⟨

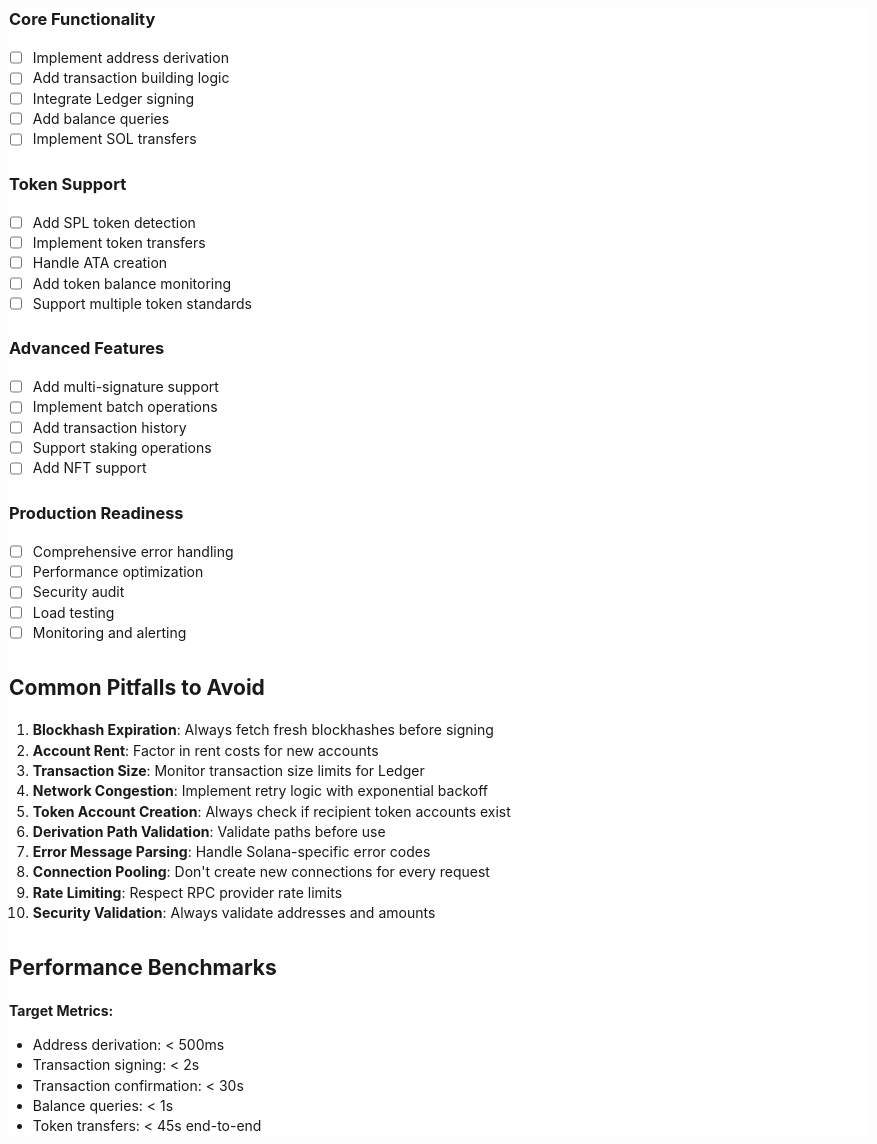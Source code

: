 ### Core Functionality
- [ ] Implement address derivation
- [ ] Add transaction building logic
- [ ] Integrate Ledger signing
- [ ] Add balance queries
- [ ] Implement SOL transfers

### Token Support
- [ ] Add SPL token detection
- [ ] Implement token transfers
- [ ] Handle ATA creation
- [ ] Add token balance monitoring
- [ ] Support multiple token standards

### Advanced Features
- [ ] Add multi-signature support
- [ ] Implement batch operations
- [ ] Add transaction history
- [ ] Support staking operations
- [ ] Add NFT support

### Production Readiness
- [ ] Comprehensive error handling
- [ ] Performance optimization
- [ ] Security audit
- [ ] Load testing
- [ ] Monitoring and alerting

## Common Pitfalls to Avoid

1. **Blockhash Expiration**: Always fetch fresh blockhashes before signing
2. **Account Rent**: Factor in rent costs for new accounts
3. **Transaction Size**: Monitor transaction size limits for Ledger
4. **Network Congestion**: Implement retry logic with exponential backoff
5. **Token Account Creation**: Always check if recipient token accounts exist
6. **Derivation Path Validation**: Validate paths before use
7. **Error Message Parsing**: Handle Solana-specific error codes
8. **Connection Pooling**: Don't create new connections for every request
9. **Rate Limiting**: Respect RPC provider rate limits
10. **Security Validation**: Always validate addresses and amounts

## Performance Benchmarks

**Target Metrics:**
- Address derivation: < 500ms
- Transaction signing: < 2s
- Transaction confirmation: < 30s
- Balance queries: < 1s
- Token transfers: < 45s end-to-end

⟩

Give an exact copy of the material, leaving out every picture.

• Task solution
Source code

: ### Core Functionality
- [ ] Implement address derivation
- [ ] Add transaction building logic
- [ ] Integrate Ledger signing
- [ ] Add balance queries
- [ ] Implement SOL transfers

### Token Support
- [ ] Add SPL token detection
- [ ] Implement token transfers
- [ ] Handle ATA creation
- [ ] Add token balance monitoring
- [ ] Support multiple token standards

### Advanced Features
- [ ] Add multi-signature support
- [ ] Implement batch operations
- [ ] Add transaction history
- [ ] Support staking operations
- [ ] Add NFT support

### Production Readiness
- [ ] Comprehensive error handling
- [ ] Performance optimization
- [ ] Security audit
- [ ] Load testing
- [ ] Monitoring and alerting

## Common Pitfalls to Avoid

1. **Blockhash Expiration**: Always fetch fresh blockhashes before signing
2. **Account Rent**: Factor in rent costs for new accounts
3. **Transaction Size**: Monitor transaction size limits for Ledger
4. **Network Congestion**: Implement retry logic with exponential backoff
5. **Token Account Creation**: Always check if recipient token accounts exist
6. **Derivation Path Validation**: Validate paths before use
7. **Error Message Parsing**: Handle Solana-specific error codes
8. **Connection Pooling**: Don't create new connections for every request
9. **Rate Limiting**: Respect RPC provider rate limits
10. **Security Validation**: Always validate addresses and amounts

## Performance Benchmarks

**Target Metrics:**
- Address derivation: < 500ms
- Transaction signing: < 2s
- Transaction confirmation: < 30s
- Balance queries: < 1s
- Token transfers: < 45s end-to-end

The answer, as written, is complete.